There's been plenty of interesting stuff popping up in the news, so it's time to collect a bit.
This article describes a current patent case in cryptography, where apparently Ron Rivest testified (by deposition) and Whitfield Diffie took the stand. While I can't help but wonder if the article has dramatized the proceedings a bit, it does give some idea of what patent trials are like. I found it interesting both legally and technically. Anyone interested in the legal/expert witness side of technical work should find it worthwhile.
Update: The case was decided, as Suresh notes.
In other legal news worth noting, Google Books was found to be fair use.
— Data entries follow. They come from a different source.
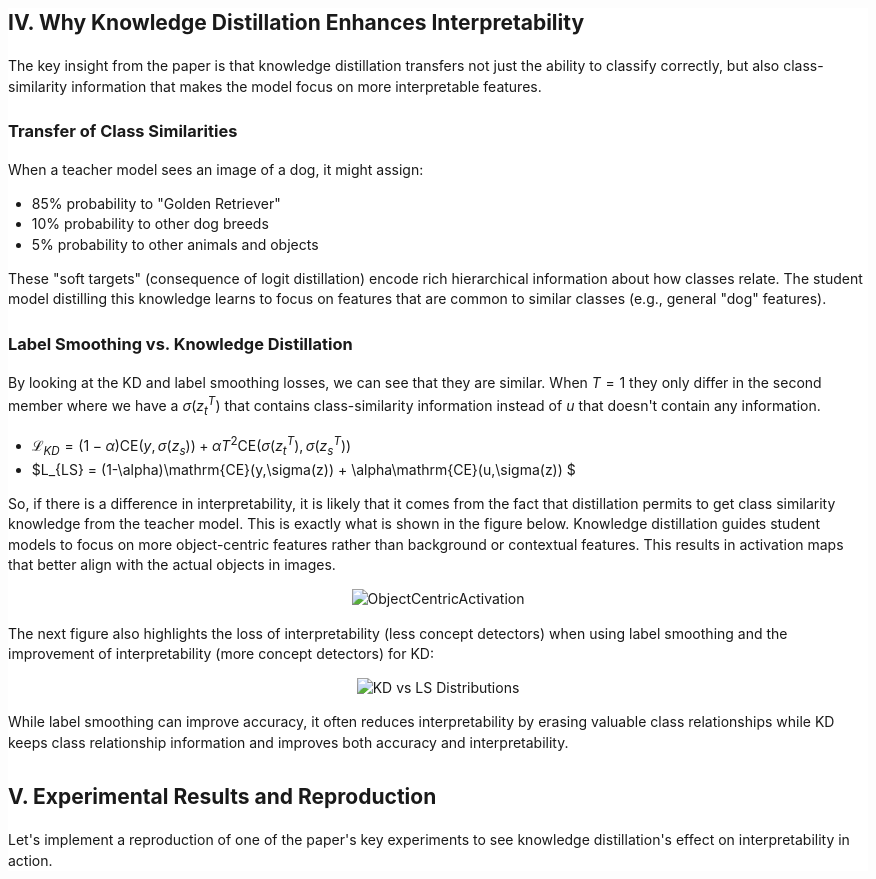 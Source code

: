 
<h2 id="iv-why-knowledge-distillation-enhances-interpretability" style="font-size: 21px; display: flex; align-items: center;"> IV. Why Knowledge Distillation Enhances Interpretability </h2>

The key insight from the paper is that knowledge distillation transfers not just the ability to classify correctly, but also class-similarity information that makes the model focus on more interpretable features.

### Transfer of Class Similarities

When a teacher model sees an image of a dog, it might assign:
- 85% probability to "Golden Retriever"
- 10% probability to other dog breeds
- 5% probability to other animals and objects

These "soft targets" (consequence of logit distillation) encode rich hierarchical information about how classes relate. The student model distilling this knowledge learns to focus on features that are common to similar classes (e.g., general "dog" features).


### Label Smoothing vs. Knowledge Distillation

By looking at the KD and label smoothing losses, we can see that they are similar. When $T=1$ they only differ in the second member where we have a $\sigma(z_t^T)$ that contains class-similarity information instead of $u$ that doesn't contain any information.

* $\mathcal{L}_{KD}=(1-\alpha)\mathrm{CE}(y,\sigma(z_s))+\alpha T^2 \mathrm{CE}(\sigma(z_t^T),\sigma(z_s^T))$
* $L_{LS} = (1-\alpha)\mathrm{CE}(y,\sigma(z)) + \alpha\mathrm{CE}(u,\sigma(z)) $

So, if there is a difference in interpretability, it is likely that it comes from the fact that distillation permits to get class similarity knowledge from the teacher model. This is exactly what is shown in the figure below. Knowledge distillation guides student models to focus on more object-centric features rather than background or contextual features. This results in activation maps that better align with the actual objects in images.

<p align="center">
  <img src="/images/Bryan_Remi/comparisons_dog.png" alt="ObjectCentricActivation" width="700">
</p>

The next figure also highlights the loss of interpretability (less concept detectors) when using label smoothing and the improvement of interpretability (more concept detectors) for KD:

<p align="center">
  <img src="/images/Bryan_Remi/NbConceptDetDiffModels.png" alt="KD vs LS Distributions" width="600">
</p>

While label smoothing can improve accuracy, it often reduces interpretability by erasing valuable class relationships while KD keeps class relationship information and improves both accuracy and interpretability.


<h2 id="v-experimental-results-and-reproduction" style="font-size: 21px; display: flex; align-items: center;"> V. Experimental Results and Reproduction </h2>

Let's implement a reproduction of one of the paper's key experiments to see knowledge distillation's effect on interpretability in action.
The decision is online (and available at the link) -- I'd definitely recommend reading it if you're interested in fair use and the legal framework for how fair use is currently (at least of this decision) is understood.
Harvard's CS50 course just made the Boston Globe business section. I'll quote the conclusion from the new boss, David Parkes: “There’s a new willingness among the student body to take risks, to not follow what has been the default path of going into medical school or going into finance,” said David Parkes, Harvard’s dean for computer science. “I think part of it is that students are seeing a new way to contribute to society through computer science”
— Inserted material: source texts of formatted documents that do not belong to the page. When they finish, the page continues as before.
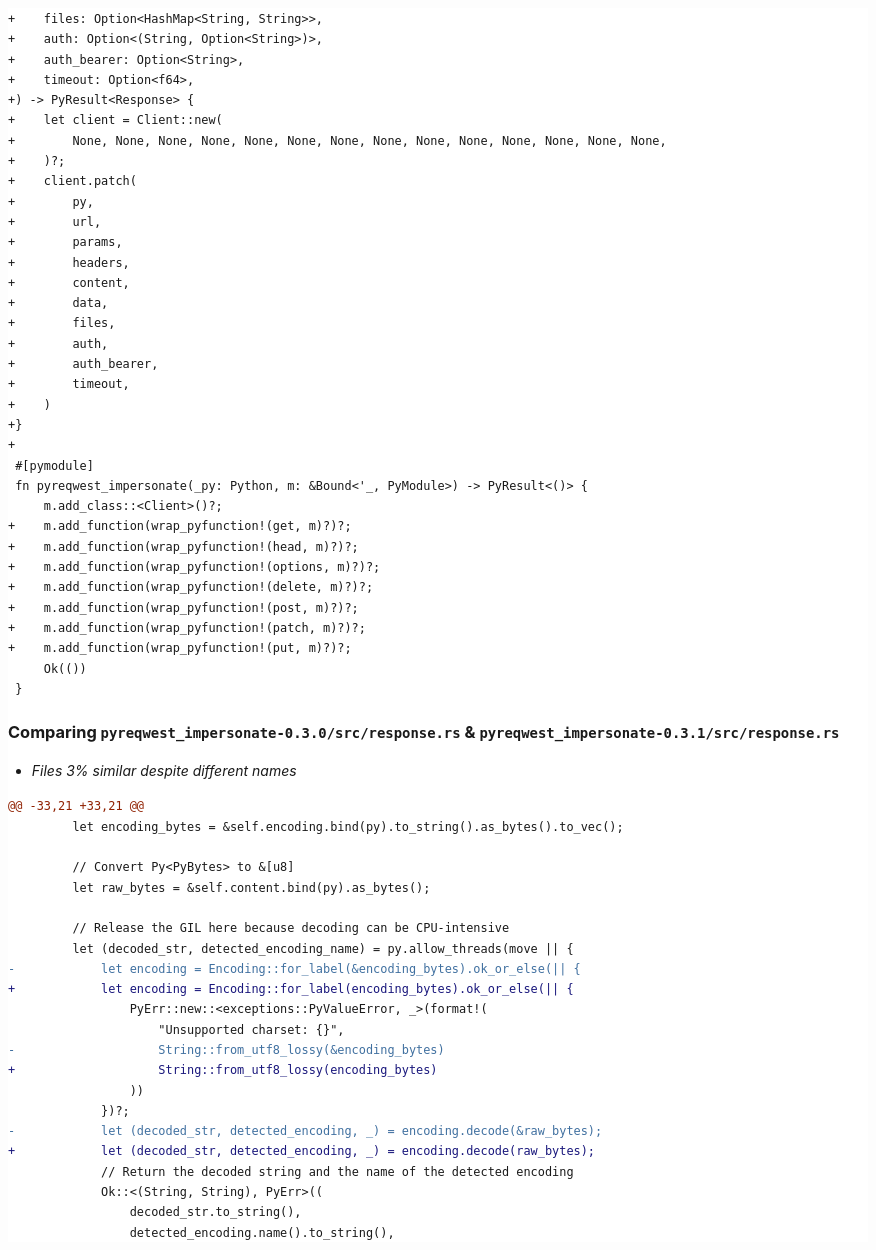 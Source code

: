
 ```
+    files: Option<HashMap<String, String>>,
+    auth: Option<(String, Option<String>)>,
+    auth_bearer: Option<String>,
+    timeout: Option<f64>,
+) -> PyResult<Response> {
+    let client = Client::new(
+        None, None, None, None, None, None, None, None, None, None, None, None, None, None,
+    )?;
+    client.patch(
+        py,
+        url,
+        params,
+        headers,
+        content,
+        data,
+        files,
+        auth,
+        auth_bearer,
+        timeout,
+    )
+}
+
 #[pymodule]
 fn pyreqwest_impersonate(_py: Python, m: &Bound<'_, PyModule>) -> PyResult<()> {
     m.add_class::<Client>()?;
+    m.add_function(wrap_pyfunction!(get, m)?)?;
+    m.add_function(wrap_pyfunction!(head, m)?)?;
+    m.add_function(wrap_pyfunction!(options, m)?)?;
+    m.add_function(wrap_pyfunction!(delete, m)?)?;
+    m.add_function(wrap_pyfunction!(post, m)?)?;
+    m.add_function(wrap_pyfunction!(patch, m)?)?;
+    m.add_function(wrap_pyfunction!(put, m)?)?;
     Ok(())
 }
```

### Comparing `pyreqwest_impersonate-0.3.0/src/response.rs` & `pyreqwest_impersonate-0.3.1/src/response.rs`

 * *Files 3% similar despite different names*

```diff
@@ -33,21 +33,21 @@
         let encoding_bytes = &self.encoding.bind(py).to_string().as_bytes().to_vec();
 
         // Convert Py<PyBytes> to &[u8]
         let raw_bytes = &self.content.bind(py).as_bytes();
 
         // Release the GIL here because decoding can be CPU-intensive
         let (decoded_str, detected_encoding_name) = py.allow_threads(move || {
-            let encoding = Encoding::for_label(&encoding_bytes).ok_or_else(|| {
+            let encoding = Encoding::for_label(encoding_bytes).ok_or_else(|| {
                 PyErr::new::<exceptions::PyValueError, _>(format!(
                     "Unsupported charset: {}",
-                    String::from_utf8_lossy(&encoding_bytes)
+                    String::from_utf8_lossy(encoding_bytes)
                 ))
             })?;
-            let (decoded_str, detected_encoding, _) = encoding.decode(&raw_bytes);
+            let (decoded_str, detected_encoding, _) = encoding.decode(raw_bytes);
             // Return the decoded string and the name of the detected encoding
             Ok::<(String, String), PyErr>((
                 decoded_str.to_string(),
                 detected_encoding.name().to_string(),
```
Michael Nielsen put up a chapter of the latest book he's working on, on neural networks.
I found myself more interested than I expected when reading the article How Academia Resembles a Drug Gang. The issue of PhD overproduction is already well known, but this brought in a new dimension for me, with the discussion of "dualisation" -- employment systems with an "insider" class with unusually high benefits (supposedly, from the article, tenured professors) and a large "outsider" class of people trying to get on the inside and supporting their lifestyle (from the article, untenured part-time faculty and PhD students). Probably worth thinking about in terms of trends in our field, but also just generally, I'm now curious about the economics. Dualisation doesn't seem like it would lead to long-term stable systems -- what's the model?
I'll have to pay more attention to the news myself these days. I was asked to serve on the Communications of the ACM editorial board, news division, and found myself unable to find a suitable reason to decline.
Finally, a question. 'Tis the season to purchase some new machinery. So is retina display for my next laptop a must-have, not worth it, or somewhere in between? I'd appreciate opinions.